Each of these sections is structured hierarchically as follows:
- Communities
- Sub-communities
- Collections
Objectives of the O2
The repository's objectives are the following:
- Be a portal for the dissemination of the digital documents produced by members of the UOC within the framework of their research, teaching and administrative activity, to increase their visibility and impact in Catalonia, Spain and abroad.
- Preserve the digital documentation generated by the University and guarantee its accessibility in the future.
- Foster open access (OA) to scientific information following the green route, in other words, facilitating self-archiving of publications, and also promote depositing of open-access educational resources (OER).
Intellectual property of open-access publications
Publications with open-access dissemination licenses
It is recommended that documents published in the O2 be subject to open-access dissemination licences. Among this type of licence, the most commonly used are the Creative Commons licenses, which allow changes to be made to the terms and conditions of use of a work to make it available to the public under a more or less open regime. It does not replace copyright but rather uses it as a legal starting point.
At the time of publishing, the author should review the various licenses that can be assigned and select that which best fits the use that it is wished to make of the project.
What types of Creative Commons license are there?
The following are the six combinations developed by Creative Commons:
Publish final projects and teaching resources in open access
Publish in the UOC's institutional repository, O2; digital open-access publications prepared in the course of academic and teaching activities.
Why publish final projects in open access?
Find out the benefits of publishing your final degree projects final master's degree project or practicum in open access.
What do you need to know about publishing?
These final projects are self-published in accordance with the Guide to depositing Final Degree Projects, Final Master's Projects and Practicums in O2, the UOC's institutional repository.
The author, that is, the student, is asked to publish the project personally in the repository, as by self-publishing, the student expressly authorizes open-access publication.
The professors and course instructors will ensure that the final degree projects, final master's degree projects or practicums are deposited in the institutional repository and will encourage their students.
Each degree course may ask its students to publish their final projects in open access following different assignment selection criteria. Thus, there may be programmes that require open-access publication of all of their students' final projects and others that only require a selection.
Why publish final projects in open access?
UOC students are asked to publish their final degree projects, final master's degree projects or practicums in the institutional repository, where they are freely available for consultation.

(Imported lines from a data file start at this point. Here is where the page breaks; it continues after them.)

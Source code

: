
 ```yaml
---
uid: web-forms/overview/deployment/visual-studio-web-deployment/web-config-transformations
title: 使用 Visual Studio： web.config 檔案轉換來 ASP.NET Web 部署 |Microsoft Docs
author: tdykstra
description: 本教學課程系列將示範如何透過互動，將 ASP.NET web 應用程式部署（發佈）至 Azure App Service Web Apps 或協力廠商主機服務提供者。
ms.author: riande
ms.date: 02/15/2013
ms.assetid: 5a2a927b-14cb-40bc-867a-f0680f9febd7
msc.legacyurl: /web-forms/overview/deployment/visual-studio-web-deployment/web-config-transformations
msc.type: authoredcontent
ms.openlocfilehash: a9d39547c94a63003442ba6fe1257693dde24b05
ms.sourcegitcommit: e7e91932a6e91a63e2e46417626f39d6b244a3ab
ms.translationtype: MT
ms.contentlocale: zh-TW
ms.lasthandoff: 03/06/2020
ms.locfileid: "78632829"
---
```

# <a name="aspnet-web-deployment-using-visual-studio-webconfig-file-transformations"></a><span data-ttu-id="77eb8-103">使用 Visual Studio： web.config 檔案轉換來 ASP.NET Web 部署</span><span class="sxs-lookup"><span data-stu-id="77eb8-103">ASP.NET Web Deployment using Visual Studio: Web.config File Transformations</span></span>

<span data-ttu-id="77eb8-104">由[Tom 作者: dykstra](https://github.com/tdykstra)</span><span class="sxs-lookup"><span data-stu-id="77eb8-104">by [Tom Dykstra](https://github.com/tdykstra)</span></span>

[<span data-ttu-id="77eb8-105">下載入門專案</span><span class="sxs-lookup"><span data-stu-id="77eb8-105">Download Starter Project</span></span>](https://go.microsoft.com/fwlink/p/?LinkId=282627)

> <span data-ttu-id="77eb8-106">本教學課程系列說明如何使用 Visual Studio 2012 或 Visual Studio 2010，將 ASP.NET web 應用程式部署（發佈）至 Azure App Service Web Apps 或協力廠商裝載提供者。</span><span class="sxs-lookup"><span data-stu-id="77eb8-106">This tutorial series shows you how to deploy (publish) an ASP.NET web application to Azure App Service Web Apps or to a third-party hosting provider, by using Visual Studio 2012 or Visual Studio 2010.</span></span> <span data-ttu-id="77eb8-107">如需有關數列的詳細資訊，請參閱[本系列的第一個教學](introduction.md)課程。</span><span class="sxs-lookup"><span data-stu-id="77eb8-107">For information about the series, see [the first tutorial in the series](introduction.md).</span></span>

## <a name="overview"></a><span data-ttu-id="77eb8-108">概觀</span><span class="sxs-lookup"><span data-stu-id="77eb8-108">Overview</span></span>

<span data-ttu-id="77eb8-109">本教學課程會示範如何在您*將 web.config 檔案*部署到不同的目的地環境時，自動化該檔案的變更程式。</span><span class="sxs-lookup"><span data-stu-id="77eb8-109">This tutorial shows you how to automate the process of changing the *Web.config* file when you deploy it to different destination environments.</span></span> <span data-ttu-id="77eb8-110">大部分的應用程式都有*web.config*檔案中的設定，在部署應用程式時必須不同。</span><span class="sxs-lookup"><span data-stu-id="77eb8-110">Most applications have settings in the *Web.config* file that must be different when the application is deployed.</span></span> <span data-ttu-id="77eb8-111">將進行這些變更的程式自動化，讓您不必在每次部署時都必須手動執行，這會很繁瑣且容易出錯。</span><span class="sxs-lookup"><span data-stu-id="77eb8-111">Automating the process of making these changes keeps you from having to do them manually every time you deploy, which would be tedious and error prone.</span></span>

When a student is asked to publish his or her final project, this document must necessarily comply with the following requirements:
- The project must not be affected by any confidentiality agreement with third parties.
- The project does not infringe third parties' industrial and intellectual property rights.
If there are any data that must be protected, such as confidential data, or which infringe industrial and intellectual property rights, this information must be removed before depositing or, alternatively, consultation may be restricted to UOC community users. If the student has any query, he or she should contact his or her teachers.
By publishing their final projects in open access in the repository, UOC's students give visibility to their academic output.
However, publishing in the repository allows retrieval of these projects not only from the repository itself, but also from the Web, as all material included in the repository is indexed. Therefore, a targeted search in Internet will retrieve the project from the information available in the record accompanying it (author(s), title, keywords, abstract, etc.).
Furthermore, with validation of publication of the project in the repository, a handle or permanent URL is assigned that the UOC undertakes to preserve, irrespective of any changes that may be made in the repository's interface. This handle may be shared by the student, with the certainty that the digital record to which it refers will always be retrievable on Internet.
On 12th April 2021 the Executive Board approved the Open Access Institutional Policy at the UOC. The aim of this policy is to establish the institutional framework to allow the UOC to openly share and transfer the knowledge it generates as a result of its research, teaching, innovation and institutional management in the university's various disciplines.
Where are open-access final projects published?
The repository stores published resources in three main sections: Academics, Research and Institutional.
UOC students' final projects are all located in the Academics section. This contains the teaching materials and learning objects generated by the teaching activity and deposited both by the UOC's faculty (teaching modules, educational videos, study guides, continuous assessment tests, examinations, exam decisions, etc.) and by students (final degree projects, final master's degree projects or practicums).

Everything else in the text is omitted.